WHAT IS BEING ASKED – Transcribe word for word the lines below from the line with "夏日甜心大家看了吗？源源表现" through the line with "发表于 2016-8-6 20:54</a>", ends included.

Stored data:
__________

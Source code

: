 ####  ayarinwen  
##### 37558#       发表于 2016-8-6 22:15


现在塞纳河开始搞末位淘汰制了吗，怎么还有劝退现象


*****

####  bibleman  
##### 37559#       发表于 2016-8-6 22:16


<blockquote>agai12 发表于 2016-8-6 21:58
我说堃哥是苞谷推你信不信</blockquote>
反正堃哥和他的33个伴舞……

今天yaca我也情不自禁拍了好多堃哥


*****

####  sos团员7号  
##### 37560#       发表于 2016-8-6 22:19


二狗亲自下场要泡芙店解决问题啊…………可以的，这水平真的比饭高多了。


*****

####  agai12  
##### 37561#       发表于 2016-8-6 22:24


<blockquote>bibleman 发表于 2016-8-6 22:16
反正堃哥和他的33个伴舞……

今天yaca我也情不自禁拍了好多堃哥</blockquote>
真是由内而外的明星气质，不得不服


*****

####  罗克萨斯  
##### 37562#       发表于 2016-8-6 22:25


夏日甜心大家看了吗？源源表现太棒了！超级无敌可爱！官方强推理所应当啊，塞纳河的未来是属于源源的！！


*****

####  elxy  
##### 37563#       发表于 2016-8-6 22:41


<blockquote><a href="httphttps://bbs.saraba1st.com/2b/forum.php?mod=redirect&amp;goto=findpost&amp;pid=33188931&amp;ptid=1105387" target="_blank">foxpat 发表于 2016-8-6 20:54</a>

__________

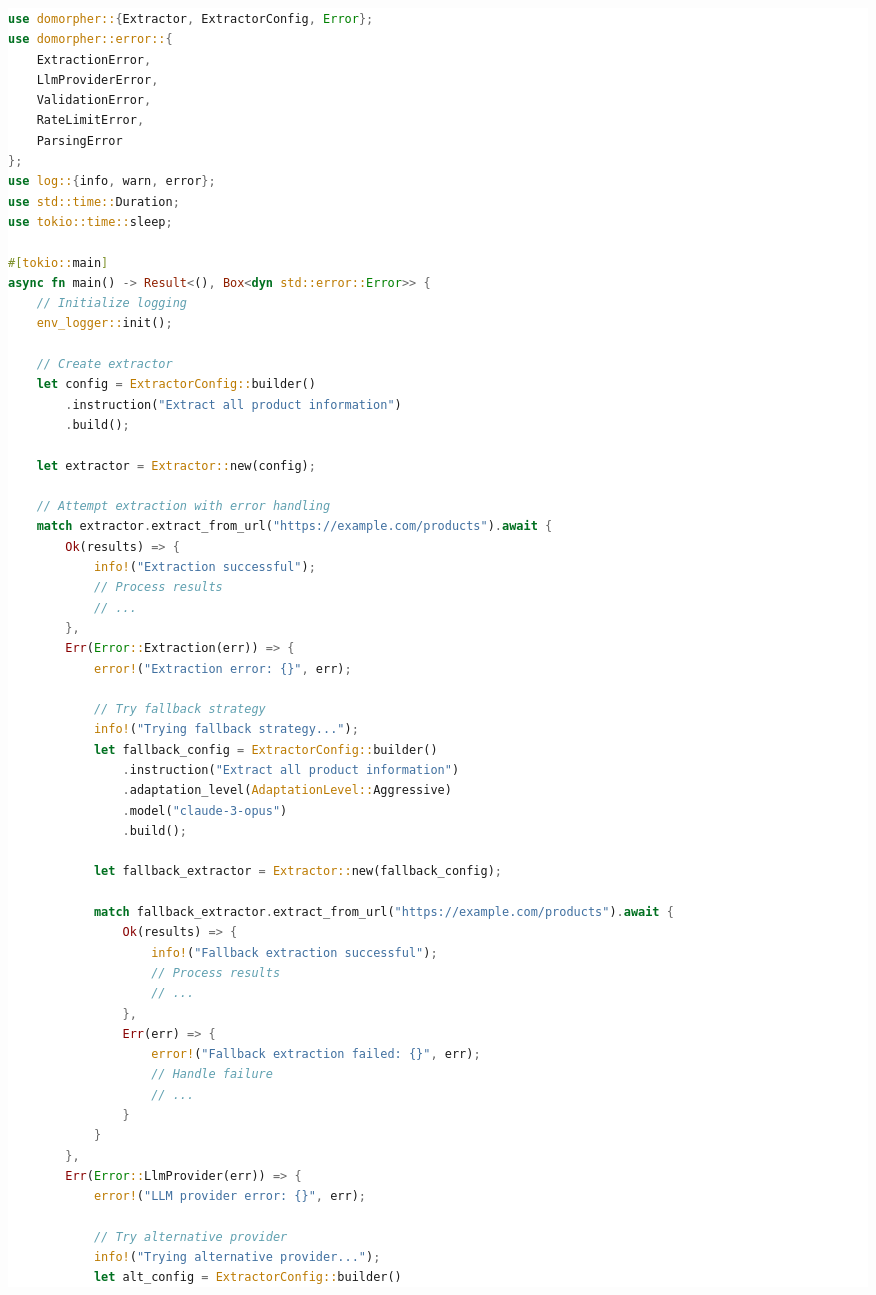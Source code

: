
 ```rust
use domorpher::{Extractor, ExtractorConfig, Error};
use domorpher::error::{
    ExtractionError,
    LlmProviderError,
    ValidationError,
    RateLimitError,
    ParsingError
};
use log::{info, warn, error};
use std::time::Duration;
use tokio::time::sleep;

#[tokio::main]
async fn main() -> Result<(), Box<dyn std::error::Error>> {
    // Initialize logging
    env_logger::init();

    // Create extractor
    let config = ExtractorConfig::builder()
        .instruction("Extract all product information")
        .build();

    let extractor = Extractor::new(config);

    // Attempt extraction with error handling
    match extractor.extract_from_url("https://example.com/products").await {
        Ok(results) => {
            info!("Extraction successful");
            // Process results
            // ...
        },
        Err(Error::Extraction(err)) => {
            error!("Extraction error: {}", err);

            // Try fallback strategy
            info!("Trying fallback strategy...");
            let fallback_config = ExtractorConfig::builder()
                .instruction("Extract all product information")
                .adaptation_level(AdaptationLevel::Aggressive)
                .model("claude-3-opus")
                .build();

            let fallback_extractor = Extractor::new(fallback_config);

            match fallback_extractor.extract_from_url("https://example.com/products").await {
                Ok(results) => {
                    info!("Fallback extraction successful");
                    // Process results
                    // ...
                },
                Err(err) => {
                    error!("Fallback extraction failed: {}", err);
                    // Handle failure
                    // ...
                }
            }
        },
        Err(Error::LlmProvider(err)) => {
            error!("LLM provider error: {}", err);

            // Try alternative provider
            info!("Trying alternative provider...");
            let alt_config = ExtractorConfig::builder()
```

__________

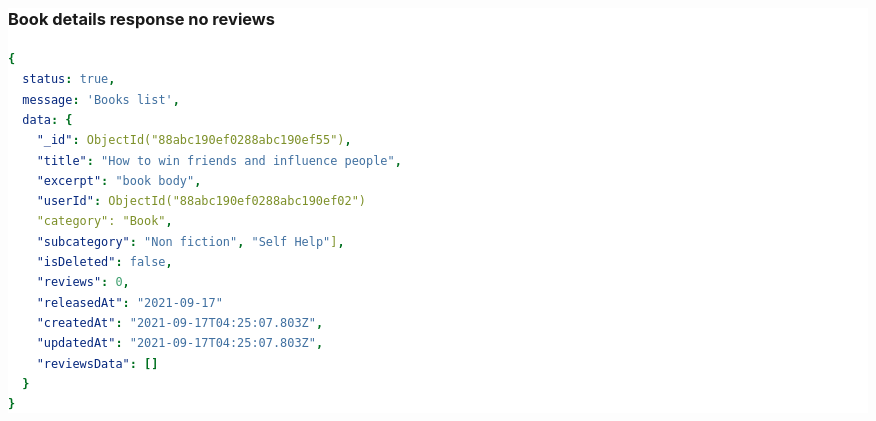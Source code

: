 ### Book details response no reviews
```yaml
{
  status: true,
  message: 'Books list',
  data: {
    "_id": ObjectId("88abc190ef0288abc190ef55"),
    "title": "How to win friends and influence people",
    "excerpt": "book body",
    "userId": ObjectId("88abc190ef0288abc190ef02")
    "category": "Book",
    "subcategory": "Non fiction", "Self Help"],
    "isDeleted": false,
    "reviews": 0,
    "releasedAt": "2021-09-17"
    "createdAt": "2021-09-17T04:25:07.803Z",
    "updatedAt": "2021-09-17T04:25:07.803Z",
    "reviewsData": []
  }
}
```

__________

ANSWER TO THE EXERCISE –
夏日甜心大家看了吗？源源表现太棒了！超级无敌可爱！官方强推理所应当啊，塞纳河的未来是属于源源的！！


*****

####  elxy  
##### 37563#       发表于 2016-8-6 22:41


<blockquote><a href="httphttps://bbs.saraba1st.com/2b/forum.php?mod=redirect&amp;goto=findpost&amp;pid=33188931&amp;ptid=1105387" target="_blank">foxpat 发表于 2016-8-6 20:54</a>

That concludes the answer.